• Task requirements
The pictures do not go in the copy. Reproduce the rest of the entries exactly.

• Source texts of formatted documents
——————
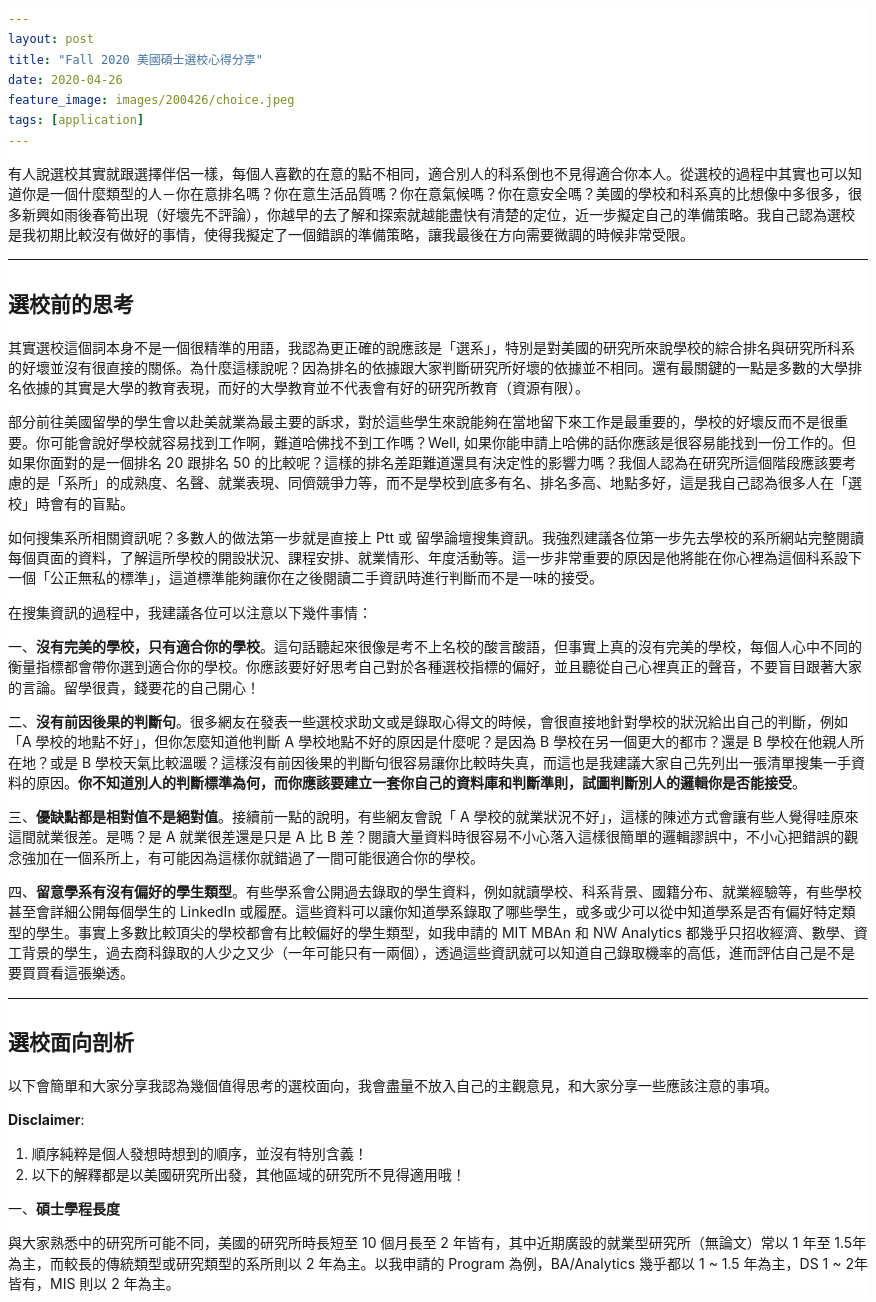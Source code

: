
 ```yaml
---
layout: post
title: "Fall 2020 美國碩士選校心得分享"
date: 2020-04-26
feature_image: images/200426/choice.jpeg
tags: [application]
---
```


有人說選校其實就跟選擇伴侶一樣，每個人喜歡的在意的點不相同，適合別人的科系倒也不見得適合你本人。從選校的過程中其實也可以知道你是一個什麼類型的人－你在意排名嗎？你在意生活品質嗎？你在意氣候嗎？你在意安全嗎？美國的學校和科系真的比想像中多很多，很多新興如雨後春筍出現（好壞先不評論），你越早的去了解和探索就越能盡快有清楚的定位，近一步擬定自己的準備策略。我自己認為選校是我初期比較沒有做好的事情，使得我擬定了一個錯誤的準備策略，讓我最後在方向需要微調的時候非常受限。



***

## 選校前的思考
其實選校這個詞本身不是一個很精準的用語，我認為更正確的說應該是「選系」，特別是對美國的研究所來說學校的綜合排名與研究所科系的好壞並沒有很直接的關係。為什麼這樣說呢？因為排名的依據跟大家判斷研究所好壞的依據並不相同。還有最關鍵的一點是多數的大學排名依據的其實是大學的教育表現，而好的大學教育並不代表會有好的研究所教育（資源有限）。

部分前往美國留學的學生會以赴美就業為最主要的訴求，對於這些學生來說能夠在當地留下來工作是最重要的，學校的好壞反而不是很重要。你可能會說好學校就容易找到工作啊，難道哈佛找不到工作嗎？Well, 如果你能申請上哈佛的話你應該是很容易能找到一份工作的。但如果你面對的是一個排名 20 跟排名 50 的比較呢？這樣的排名差距難道還具有決定性的影響力嗎？我個人認為在研究所這個階段應該要考慮的是「系所」的成熟度、名聲、就業表現、同儕競爭力等，而不是學校到底多有名、排名多高、地點多好，這是我自己認為很多人在「選校」時會有的盲點。

如何搜集系所相關資訊呢？多數人的做法第一步就是直接上 Ptt 或 留學論壇搜集資訊。我強烈建議各位第一步先去學校的系所網站完整閱讀每個頁面的資料，了解這所學校的開設狀況、課程安排、就業情形、年度活動等。這一步非常重要的原因是他將能在你心裡為這個科系設下一個「公正無私的標準」，這道標準能夠讓你在之後閱讀二手資訊時進行判斷而不是一味的接受。

在搜集資訊的過程中，我建議各位可以注意以下幾件事情：

一、**沒有完美的學校，只有適合你的學校**。這句話聽起來很像是考不上名校的酸言酸語，但事實上真的沒有完美的學校，每個人心中不同的衡量指標都會帶你選到適合你的學校。你應該要好好思考自己對於各種選校指標的偏好，並且聽從自己心裡真正的聲音，不要盲目跟著大家的言論。留學很貴，錢要花的自己開心！

二、**沒有前因後果的判斷句**。很多網友在發表一些選校求助文或是錄取心得文的時候，會很直接地針對學校的狀況給出自己的判斷，例如「A 學校的地點不好」，但你怎麼知道他判斷 A 學校地點不好的原因是什麼呢？是因為 B 學校在另一個更大的都市？還是 B 學校在他親人所在地？或是 B 學校天氣比較溫暖？這樣沒有前因後果的判斷句很容易讓你比較時失真，而這也是我建議大家自己先列出一張清單搜集一手資料的原因。**你不知道別人的判斷標準為何，而你應該要建立一套你自己的資料庫和判斷準則，試圖判斷別人的邏輯你是否能接受**。

三、**優缺點都是相對值不是絕對值**。接續前一點的說明，有些網友會說「 A 學校的就業狀況不好」，這樣的陳述方式會讓有些人覺得哇原來這間就業很差。是嗎？是 A 就業很差還是只是 A 比 B 差？閱讀大量資料時很容易不小心落入這樣很簡單的邏輯謬誤中，不小心把錯誤的觀念強加在一個系所上，有可能因為這樣你就錯過了一間可能很適合你的學校。

四、**留意學系有沒有偏好的學生類型**。有些學系會公開過去錄取的學生資料，例如就讀學校、科系背景、國籍分布、就業經驗等，有些學校甚至會詳細公開每個學生的 LinkedIn 或履歷。這些資料可以讓你知道學系錄取了哪些學生，或多或少可以從中知道學系是否有偏好特定類型的學生。事實上多數比較頂尖的學校都會有比較偏好的學生類型，如我申請的 MIT MBAn 和 NW Analytics 都幾乎只招收經濟、數學、資工背景的學生，過去商科錄取的人少之又少（一年可能只有一兩個），透過這些資訊就可以知道自己錄取機率的高低，進而評估自己是不是要買買看這張樂透。

***
## 選校面向剖析
以下會簡單和大家分享我認為幾個值得思考的選校面向，我會盡量不放入自己的主觀意見，和大家分享一些應該注意的事項。

**Disclaimer**: 
1. 順序純粹是個人發想時想到的順序，並沒有特別含義！
2. 以下的解釋都是以美國研究所出發，其他區域的研究所不見得適用哦！

一、**碩士學程長度**

與大家熟悉中的研究所可能不同，美國的研究所時長短至 10 個月長至 2 年皆有，其中近期廣設的就業型研究所（無論文）常以 1 年至 1.5年 為主，而較長的傳統類型或研究類型的系所則以 2 年為主。以我申請的 Program 為例，BA/Analytics 幾乎都以 1 ~ 1.5 年為主，DS 1 ~ 2年皆有，MIS 則以 2 年為主。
——————
• Answer area
Source code

:
 ```yaml
---
layout: post
title: "Fall 2020 美國碩士選校心得分享"
date: 2020-04-26
feature_image: images/200426/choice.jpeg
tags: [application]
---
```


有人說選校其實就跟選擇伴侶一樣，每個人喜歡的在意的點不相同，適合別人的科系倒也不見得適合你本人。從選校的過程中其實也可以知道你是一個什麼類型的人－你在意排名嗎？你在意生活品質嗎？你在意氣候嗎？你在意安全嗎？美國的學校和科系真的比想像中多很多，很多新興如雨後春筍出現（好壞先不評論），你越早的去了解和探索就越能盡快有清楚的定位，近一步擬定自己的準備策略。我自己認為選校是我初期比較沒有做好的事情，使得我擬定了一個錯誤的準備策略，讓我最後在方向需要微調的時候非常受限。



***

## 選校前的思考
其實選校這個詞本身不是一個很精準的用語，我認為更正確的說應該是「選系」，特別是對美國的研究所來說學校的綜合排名與研究所科系的好壞並沒有很直接的關係。為什麼這樣說呢？因為排名的依據跟大家判斷研究所好壞的依據並不相同。還有最關鍵的一點是多數的大學排名依據的其實是大學的教育表現，而好的大學教育並不代表會有好的研究所教育（資源有限）。

部分前往美國留學的學生會以赴美就業為最主要的訴求，對於這些學生來說能夠在當地留下來工作是最重要的，學校的好壞反而不是很重要。你可能會說好學校就容易找到工作啊，難道哈佛找不到工作嗎？Well, 如果你能申請上哈佛的話你應該是很容易能找到一份工作的。但如果你面對的是一個排名 20 跟排名 50 的比較呢？這樣的排名差距難道還具有決定性的影響力嗎？我個人認為在研究所這個階段應該要考慮的是「系所」的成熟度、名聲、就業表現、同儕競爭力等，而不是學校到底多有名、排名多高、地點多好，這是我自己認為很多人在「選校」時會有的盲點。

如何搜集系所相關資訊呢？多數人的做法第一步就是直接上 Ptt 或 留學論壇搜集資訊。我強烈建議各位第一步先去學校的系所網站完整閱讀每個頁面的資料，了解這所學校的開設狀況、課程安排、就業情形、年度活動等。這一步非常重要的原因是他將能在你心裡為這個科系設下一個「公正無私的標準」，這道標準能夠讓你在之後閱讀二手資訊時進行判斷而不是一味的接受。

在搜集資訊的過程中，我建議各位可以注意以下幾件事情：

一、**沒有完美的學校，只有適合你的學校**。這句話聽起來很像是考不上名校的酸言酸語，但事實上真的沒有完美的學校，每個人心中不同的衡量指標都會帶你選到適合你的學校。你應該要好好思考自己對於各種選校指標的偏好，並且聽從自己心裡真正的聲音，不要盲目跟著大家的言論。留學很貴，錢要花的自己開心！

二、**沒有前因後果的判斷句**。很多網友在發表一些選校求助文或是錄取心得文的時候，會很直接地針對學校的狀況給出自己的判斷，例如「A 學校的地點不好」，但你怎麼知道他判斷 A 學校地點不好的原因是什麼呢？是因為 B 學校在另一個更大的都市？還是 B 學校在他親人所在地？或是 B 學校天氣比較溫暖？這樣沒有前因後果的判斷句很容易讓你比較時失真，而這也是我建議大家自己先列出一張清單搜集一手資料的原因。**你不知道別人的判斷標準為何，而你應該要建立一套你自己的資料庫和判斷準則，試圖判斷別人的邏輯你是否能接受**。

三、**優缺點都是相對值不是絕對值**。接續前一點的說明，有些網友會說「 A 學校的就業狀況不好」，這樣的陳述方式會讓有些人覺得哇原來這間就業很差。是嗎？是 A 就業很差還是只是 A 比 B 差？閱讀大量資料時很容易不小心落入這樣很簡單的邏輯謬誤中，不小心把錯誤的觀念強加在一個系所上，有可能因為這樣你就錯過了一間可能很適合你的學校。

四、**留意學系有沒有偏好的學生類型**。有些學系會公開過去錄取的學生資料，例如就讀學校、科系背景、國籍分布、就業經驗等，有些學校甚至會詳細公開每個學生的 LinkedIn 或履歷。這些資料可以讓你知道學系錄取了哪些學生，或多或少可以從中知道學系是否有偏好特定類型的學生。事實上多數比較頂尖的學校都會有比較偏好的學生類型，如我申請的 MIT MBAn 和 NW Analytics 都幾乎只招收經濟、數學、資工背景的學生，過去商科錄取的人少之又少（一年可能只有一兩個），透過這些資訊就可以知道自己錄取機率的高低，進而評估自己是不是要買買看這張樂透。

***
## 選校面向剖析
以下會簡單和大家分享我認為幾個值得思考的選校面向，我會盡量不放入自己的主觀意見，和大家分享一些應該注意的事項。

**Disclaimer**: 
1. 順序純粹是個人發想時想到的順序，並沒有特別含義！
2. 以下的解釋都是以美國研究所出發，其他區域的研究所不見得適用哦！

一、**碩士學程長度**

與大家熟悉中的研究所可能不同，美國的研究所時長短至 10 個月長至 2 年皆有，其中近期廣設的就業型研究所（無論文）常以 1 年至 1.5年 為主，而較長的傳統類型或研究類型的系所則以 2 年為主。以我申請的 Program 為例，BA/Analytics 幾乎都以 1 ~ 1.5 年為主，DS 1 ~ 2年皆有，MIS 則以 2 年為主。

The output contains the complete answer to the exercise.